Today, the free market capitalization rules every corner of British life, how did that happen and who was the mastermind behind it? The History Podcast: Invisible Hands will be released on BBC Radio 4 on March 26th, with the sound coming out.
David Dimbleby said:
“In the mid-1970s, no one knew what it really meant or where it came from, and it was a story of how this innovative idea became entrenched, challenged old assumptions and redefine British society.
“It started with a fighter pilot shooting down in the battle of England, and when an ambitious chicken farmer and politician were named the crazy monk K, and was named the crazy monk K.
“I was seven years old when World War II ended. This series tracks the history of revolutionary ideas that span my life and now defines every part of our lives in the UK.”
Then in May, Half Life follows award-winning poet, novelist and journalist Joe Dunthorne.
The eight-part series begins with the story of Siegfried, his great grandfather, a German Jewish chemist who made radioactive toothpaste in the 1920s.
While trying to write family history, Joe discovered Siegfried's almost 2,000 pages of memoir.
Joe was searching for details of his family's dramatic escape from Nazi Germany in 1936, but found a much more disturbing history, a confession from his great grandfather hidden in 1,692 pages.

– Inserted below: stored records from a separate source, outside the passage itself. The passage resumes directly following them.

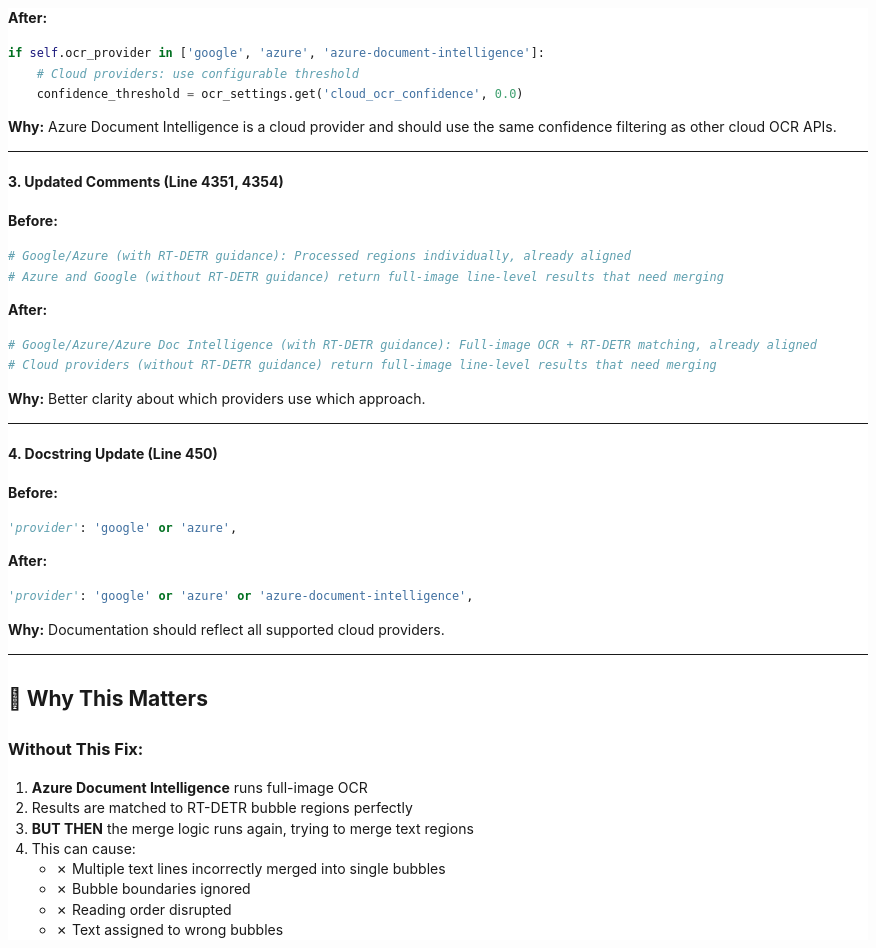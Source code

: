 **After:**
```python
if self.ocr_provider in ['google', 'azure', 'azure-document-intelligence']:
    # Cloud providers: use configurable threshold
    confidence_threshold = ocr_settings.get('cloud_ocr_confidence', 0.0)
```

**Why:** Azure Document Intelligence is a cloud provider and should use the same confidence filtering as other cloud OCR APIs.

---

#### 3. **Updated Comments** (Line 4351, 4354)

**Before:**
```python
# Google/Azure (with RT-DETR guidance): Processed regions individually, already aligned
# Azure and Google (without RT-DETR guidance) return full-image line-level results that need merging
```

**After:**
```python
# Google/Azure/Azure Doc Intelligence (with RT-DETR guidance): Full-image OCR + RT-DETR matching, already aligned
# Cloud providers (without RT-DETR guidance) return full-image line-level results that need merging
```

**Why:** Better clarity about which providers use which approach.

---

#### 4. **Docstring Update** (Line 450)

**Before:**
```python
'provider': 'google' or 'azure',
```

**After:**
```python
'provider': 'google' or 'azure' or 'azure-document-intelligence',
```

**Why:** Documentation should reflect all supported cloud providers.

---

## 🎯 **Why This Matters**

### Without This Fix:

1. **Azure Document Intelligence** runs full-image OCR
2. Results are matched to RT-DETR bubble regions perfectly
3. **BUT THEN** the merge logic runs again, trying to merge text regions
4. This can cause:
   - ✗ Multiple text lines incorrectly merged into single bubbles
   - ✗ Bubble boundaries ignored
   - ✗ Reading order disrupted
   - ✗ Text assigned to wrong bubbles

This unearths the story of unexploded bombs, radioactive soil and Joe from Berlin to Ankara, North Carolina and back to Swansea.
History Podcast: Half-Life begins with Radio 4, and the BBC will sound on Wednesday, May 7th.
Joe Dunthorne said:
“When I explored the troublesome inheritance left behind from my great grandfather, I learned first hand the many ways history continues to haunt us today. Even if we try to ignore it, it lives within us.”
Daniel Clarke, the de facto commissioning editor of Radio 4, adds:
“These new committees rekindled the Brighton bomb, featuring the success of Lucan's obsession that rekindled the country's appeal for one of the most enduring mysteries of the 20th century, and fresh testimony of assassinating Margaret Thatcher in a 1984 IRA plot.
“With such a compelling and high-quality title, the History Podcast was ranked as the fourth-ranked podcast in the BBC Sound in the last quarter of 2024.”